What needs to be done >> Reproduce the data exactly and drop any pictures it holds.

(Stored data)

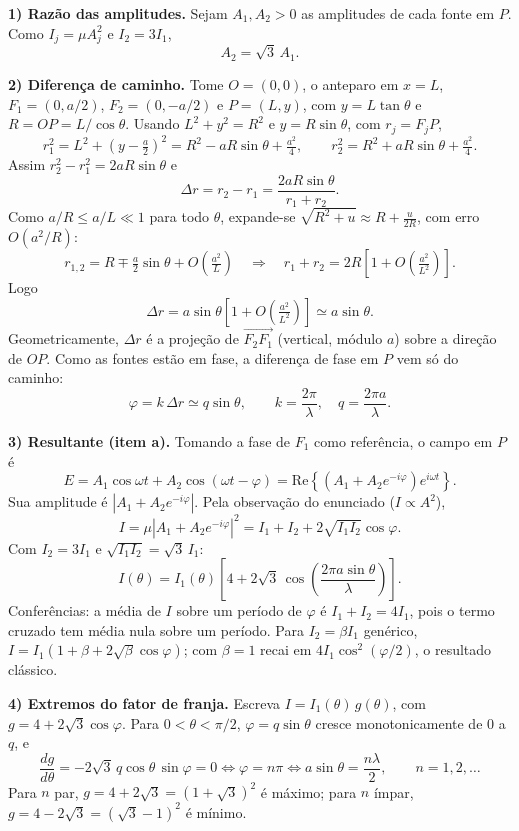 \documentclass{article}%
\begin{document}
\textbf{1) Razão das amplitudes.} Sejam $A_1,A_2>0$ as amplitudes de cada fonte em $P$. Como $I_j=\mu A_j^2$ e $I_2=3I_1$,
\[
A_2=\sqrt{3}\,A_1 .
\]

\textbf{2) Diferença de caminho.} Tome $O=(0,0)$, o anteparo em $x=L$, $F_1=(0,a/2)$, $F_2=(0,-a/2)$ e $P=(L,y)$, com $y=L\tan\theta$ e $R=OP=L/\cos\theta$. Usando $L^2+y^2=R^2$ e $y=R\sin\theta$, com $r_j=F_jP$,
\[
r_1^2=L^2+\left(y-\tfrac a2\right)^2=R^2-aR\sin\theta+\tfrac{a^2}{4},\qquad
r_2^2=R^2+aR\sin\theta+\tfrac{a^2}{4}.
\]
Assim $r_2^2-r_1^2=2aR\sin\theta$ e
\[
\Delta r=r_2-r_1=\frac{2aR\sin\theta}{r_1+r_2}.
\]
Como $a/R\le a/L\ll 1$ para todo $\theta$, expande-se $\sqrt{R^2+u}\approx R+\tfrac{u}{2R}$, com erro $O(a^2/R)$:
\[
r_{1,2}=R\mp\tfrac a2\sin\theta+O\!\left(\tfrac{a^2}{L}\right)
\quad\Rightarrow\quad
r_1+r_2=2R\left[1+O\!\left(\tfrac{a^2}{L^2}\right)\right].
\]
Logo
\[
\Delta r=a\sin\theta\left[1+O\!\left(\tfrac{a^2}{L^2}\right)\right]\simeq a\sin\theta .
\]
Geometricamente, $\Delta r$ é a projeção de $\overrightarrow{F_2F_1}$ (vertical, módulo $a$) sobre a direção de $OP$. Como as fontes estão em fase, a diferença de fase em $P$ vem só do caminho:
\[
\varphi=k\,\Delta r\simeq q\sin\theta,\qquad k=\frac{2\pi}{\lambda},\quad q=\frac{2\pi a}{\lambda}.
\]

\textbf{3) Resultante (item a).} Tomando a fase de $F_1$ como referência, o campo em $P$ é
\[
E=A_1\cos\omega t+A_2\cos(\omega t-\varphi)=\mathrm{Re}\left\{\left(A_1+A_2e^{-i\varphi}\right)e^{i\omega t}\right\}.
\]
Sua amplitude é $|A_1+A_2e^{-i\varphi}|$. Pela observação do enunciado ($I\propto A^2$),
\[
I=\mu\left|A_1+A_2e^{-i\varphi}\right|^2=I_1+I_2+2\sqrt{I_1I_2}\cos\varphi .
\]
Com $I_2=3I_1$ e $\sqrt{I_1I_2}=\sqrt{3}\,I_1$:
\[
I(\theta)=I_1(\theta)\left[4+2\sqrt{3}\,\cos\!\left(\frac{2\pi a\sin\theta}{\lambda}\right)\right].
\]
Conferências: a média de $I$ sobre um período de $\varphi$ é $I_1+I_2=4I_1$, pois o termo cruzado tem média nula sobre um período. Para $I_2=\beta I_1$ genérico, $I=I_1(1+\beta+2\sqrt{\beta}\cos\varphi)$; com $\beta=1$ recai em $4I_1\cos^2(\varphi/2)$, o resultado clássico.

\textbf{4) Extremos do fator de franja.} Escreva $I=I_1(\theta)\,g(\theta)$, com $g=4+2\sqrt{3}\cos\varphi$. Para $0<\theta<\pi/2$, $\varphi=q\sin\theta$ cresce monotonicamente de $0$ a $q$, e
\[
\frac{dg}{d\theta}=-2\sqrt{3}\,q\cos\theta\,\sin\varphi=0\iff\varphi=n\pi\iff a\sin\theta=\frac{n\lambda}{2},\qquad n=1,2,\dots
\]
Para $n$ par, $g=4+2\sqrt{3}=(1+\sqrt{3})^2$ é máximo; para $n$ ímpar, $g=4-2\sqrt{3}=(\sqrt{3}-1)^2$ é mínimo.
\end{document}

Written response >>
 \documentclass{article}%
\begin{document}
\textbf{1) Razão das amplitudes.} Sejam $A_1,A_2>0$ as amplitudes de cada fonte em $P$. Como $I_j=\mu A_j^2$ e $I_2=3I_1$,
\[
A_2=\sqrt{3}\,A_1 .
\]

\textbf{2) Diferença de caminho.} Tome $O=(0,0)$, o anteparo em $x=L$, $F_1=(0,a/2)$, $F_2=(0,-a/2)$ e $P=(L,y)$, com $y=L\tan\theta$ e $R=OP=L/\cos\theta$. Usando $L^2+y^2=R^2$ e $y=R\sin\theta$, com $r_j=F_jP$,
\[
r_1^2=L^2+\left(y-\tfrac a2\right)^2=R^2-aR\sin\theta+\tfrac{a^2}{4},\qquad
r_2^2=R^2+aR\sin\theta+\tfrac{a^2}{4}.
\]
Assim $r_2^2-r_1^2=2aR\sin\theta$ e
\[
\Delta r=r_2-r_1=\frac{2aR\sin\theta}{r_1+r_2}.
\]
Como $a/R\le a/L\ll 1$ para todo $\theta$, expande-se $\sqrt{R^2+u}\approx R+\tfrac{u}{2R}$, com erro $O(a^2/R)$:
\[
r_{1,2}=R\mp\tfrac a2\sin\theta+O\!\left(\tfrac{a^2}{L}\right)
\quad\Rightarrow\quad
r_1+r_2=2R\left[1+O\!\left(\tfrac{a^2}{L^2}\right)\right].
\]
Logo
\[
\Delta r=a\sin\theta\left[1+O\!\left(\tfrac{a^2}{L^2}\right)\right]\simeq a\sin\theta .
\]
Geometricamente, $\Delta r$ é a projeção de $\overrightarrow{F_2F_1}$ (vertical, módulo $a$) sobre a direção de $OP$. Como as fontes estão em fase, a diferença de fase em $P$ vem só do caminho:
\[
\varphi=k\,\Delta r\simeq q\sin\theta,\qquad k=\frac{2\pi}{\lambda},\quad q=\frac{2\pi a}{\lambda}.
\]

\textbf{3) Resultante (item a).} Tomando a fase de $F_1$ como referência, o campo em $P$ é
\[
E=A_1\cos\omega t+A_2\cos(\omega t-\varphi)=\mathrm{Re}\left\{\left(A_1+A_2e^{-i\varphi}\right)e^{i\omega t}\right\}.
\]
Sua amplitude é $|A_1+A_2e^{-i\varphi}|$. Pela observação do enunciado ($I\propto A^2$),
\[
I=\mu\left|A_1+A_2e^{-i\varphi}\right|^2=I_1+I_2+2\sqrt{I_1I_2}\cos\varphi .
\]
Com $I_2=3I_1$ e $\sqrt{I_1I_2}=\sqrt{3}\,I_1$:
\[
I(\theta)=I_1(\theta)\left[4+2\sqrt{3}\,\cos\!\left(\frac{2\pi a\sin\theta}{\lambda}\right)\right].
\]
Conferências: a média de $I$ sobre um período de $\varphi$ é $I_1+I_2=4I_1$, pois o termo cruzado tem média nula sobre um período. Para $I_2=\beta I_1$ genérico, $I=I_1(1+\beta+2\sqrt{\beta}\cos\varphi)$; com $\beta=1$ recai em $4I_1\cos^2(\varphi/2)$, o resultado clássico.

\textbf{4) Extremos do fator de franja.} Escreva $I=I_1(\theta)\,g(\theta)$, com $g=4+2\sqrt{3}\cos\varphi$. Para $0<\theta<\pi/2$, $\varphi=q\sin\theta$ cresce monotonicamente de $0$ a $q$, e
\[
\frac{dg}{d\theta}=-2\sqrt{3}\,q\cos\theta\,\sin\varphi=0\iff\varphi=n\pi\iff a\sin\theta=\frac{n\lambda}{2},\qquad n=1,2,\dots
\]
Para $n$ par, $g=4+2\sqrt{3}=(1+\sqrt{3})^2$ é máximo; para $n$ ímpar, $g=4-2\sqrt{3}=(\sqrt{3}-1)^2$ é mínimo.
\end{document}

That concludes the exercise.